╔══
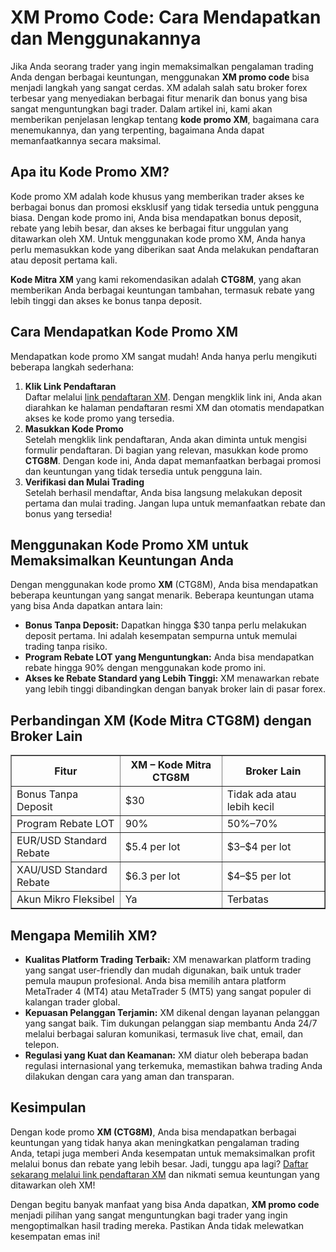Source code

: <h1>XM Promo Code: Cara Mendapatkan dan Menggunakannya</h1>

<p>Jika Anda seorang trader yang ingin memaksimalkan pengalaman trading Anda dengan berbagai keuntungan, menggunakan <strong>XM promo code</strong> bisa menjadi langkah yang sangat cerdas. XM adalah salah satu broker forex terbesar yang menyediakan berbagai fitur menarik dan bonus yang bisa sangat menguntungkan bagi trader. Dalam artikel ini, kami akan memberikan penjelasan lengkap tentang <strong>kode promo XM</strong>, bagaimana cara menemukannya, dan yang terpenting, bagaimana Anda dapat memanfaatkannya secara maksimal.</p>

<h2>Apa itu Kode Promo XM?</h2>
<p>Kode promo XM adalah kode khusus yang memberikan trader akses ke berbagai bonus dan promosi eksklusif yang tidak tersedia untuk pengguna biasa. Dengan kode promo ini, Anda bisa mendapatkan bonus deposit, rebate yang lebih besar, dan akses ke berbagai fitur unggulan yang ditawarkan oleh XM. Untuk menggunakan kode promo XM, Anda hanya perlu memasukkan kode yang diberikan saat Anda melakukan pendaftaran atau deposit pertama kali.</p>
<p><strong>Kode Mitra XM</strong> yang kami rekomendasikan adalah <strong>CTG8M</strong>, yang akan memberikan Anda berbagai keuntungan tambahan, termasuk rebate yang lebih tinggi dan akses ke bonus tanpa deposit.</p>

<h2>Cara Mendapatkan Kode Promo XM</h2>
<p>Mendapatkan kode promo XM sangat mudah! Anda hanya perlu mengikuti beberapa langkah sederhana:</p>
<ol>
<li><strong>Klik Link Pendaftaran</strong><br>Daftar melalui <a href="https://affs.click/DxX1G" target="_blank">link pendaftaran XM</a>. Dengan mengklik link ini, Anda akan diarahkan ke halaman pendaftaran resmi XM dan otomatis mendapatkan akses ke kode promo yang tersedia.</li>
<li><strong>Masukkan Kode Promo</strong><br>Setelah mengklik link pendaftaran, Anda akan diminta untuk mengisi formulir pendaftaran. Di bagian yang relevan, masukkan kode promo <strong>CTG8M</strong>. Dengan kode ini, Anda dapat memanfaatkan berbagai promosi dan keuntungan yang tidak tersedia untuk pengguna lain.</li>
<li><strong>Verifikasi dan Mulai Trading</strong><br>Setelah berhasil mendaftar, Anda bisa langsung melakukan deposit pertama dan mulai trading. Jangan lupa untuk memanfaatkan rebate dan bonus yang tersedia!</li>
</ol>

<h2>Menggunakan Kode Promo XM untuk Memaksimalkan Keuntungan Anda</h2>
<p>Dengan menggunakan kode promo <strong>XM</strong> (CTG8M), Anda bisa mendapatkan beberapa keuntungan yang sangat menarik. Beberapa keuntungan utama yang bisa Anda dapatkan antara lain:</p>
<ul>
<li><strong>Bonus Tanpa Deposit:</strong> Dapatkan hingga $30 tanpa perlu melakukan deposit pertama. Ini adalah kesempatan sempurna untuk memulai trading tanpa risiko.</li>
<li><strong>Program Rebate LOT yang Menguntungkan:</strong> Anda bisa mendapatkan rebate hingga 90% dengan menggunakan kode promo ini.</li>
<li><strong>Akses ke Rebate Standard yang Lebih Tinggi:</strong> XM menawarkan rebate yang lebih tinggi dibandingkan dengan banyak broker lain di pasar forex.</li>
</ul>

<h2>Perbandingan XM (Kode Mitra CTG8M) dengan Broker Lain</h2>
<table border="1" cellpadding="5" cellspacing="0">
<thead>
<tr>
<th>Fitur</th>
<th>XM – Kode Mitra CTG8M</th>
<th>Broker Lain</th>
</tr>
</thead>
<tbody>
<tr>
<td>Bonus Tanpa Deposit</td>
<td>$30</td>
<td>Tidak ada atau lebih kecil</td>
</tr>
<tr>
<td>Program Rebate LOT</td>
<td>90%</td>
<td>50%–70%</td>
</tr>
<tr>
<td>EUR/USD Standard Rebate</td>
<td>$5.4 per lot</td>
<td>$3–$4 per lot</td>
</tr>
<tr>
<td>XAU/USD Standard Rebate</td>
<td>$6.3 per lot</td>
<td>$4–$5 per lot</td>
</tr>
<tr>
<td>Akun Mikro Fleksibel</td>
<td>Ya</td>
<td>Terbatas</td>
</tr>
</tbody>
</table>

<h2>Mengapa Memilih XM?</h2>
<ul>
<li><strong>Kualitas Platform Trading Terbaik:</strong> XM menawarkan platform trading yang sangat user-friendly dan mudah digunakan, baik untuk trader pemula maupun profesional. Anda bisa memilih antara platform MetaTrader 4 (MT4) atau MetaTrader 5 (MT5) yang sangat populer di kalangan trader global.</li>
<li><strong>Kepuasan Pelanggan Terjamin:</strong> XM dikenal dengan layanan pelanggan yang sangat baik. Tim dukungan pelanggan siap membantu Anda 24/7 melalui berbagai saluran komunikasi, termasuk live chat, email, dan telepon.</li>
<li><strong>Regulasi yang Kuat dan Keamanan:</strong> XM diatur oleh beberapa badan regulasi internasional yang terkemuka, memastikan bahwa trading Anda dilakukan dengan cara yang aman dan transparan.</li>
</ul>

<h2>Kesimpulan</h2>
<p>Dengan kode promo <strong>XM (CTG8M)</strong>, Anda bisa mendapatkan berbagai keuntungan yang tidak hanya akan meningkatkan pengalaman trading Anda, tetapi juga memberi Anda kesempatan untuk memaksimalkan profit melalui bonus dan rebate yang lebih besar. Jadi, tunggu apa lagi? <a href="https://affs.click/DxX1G" target="_blank">Daftar sekarang melalui link pendaftaran XM</a> dan nikmati semua keuntungan yang ditawarkan oleh XM!</p>

<p>Dengan begitu banyak manfaat yang bisa Anda dapatkan, <strong>XM promo code</strong> menjadi pilihan yang sangat menguntungkan bagi trader yang ingin mengoptimalkan hasil trading mereka. Pastikan Anda tidak melewatkan kesempatan emas ini!</p>
</body>
</html>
╚══
#### Task brief
Put down exactly the lines of the data above that run from its first line through the line bearing "Mendapatkan dan Menggunakannya</h1>", and no pictures.

#### Output
Source code

: <h1>XM Promo Code: Cara Mendapatkan dan Menggunakannya</h1>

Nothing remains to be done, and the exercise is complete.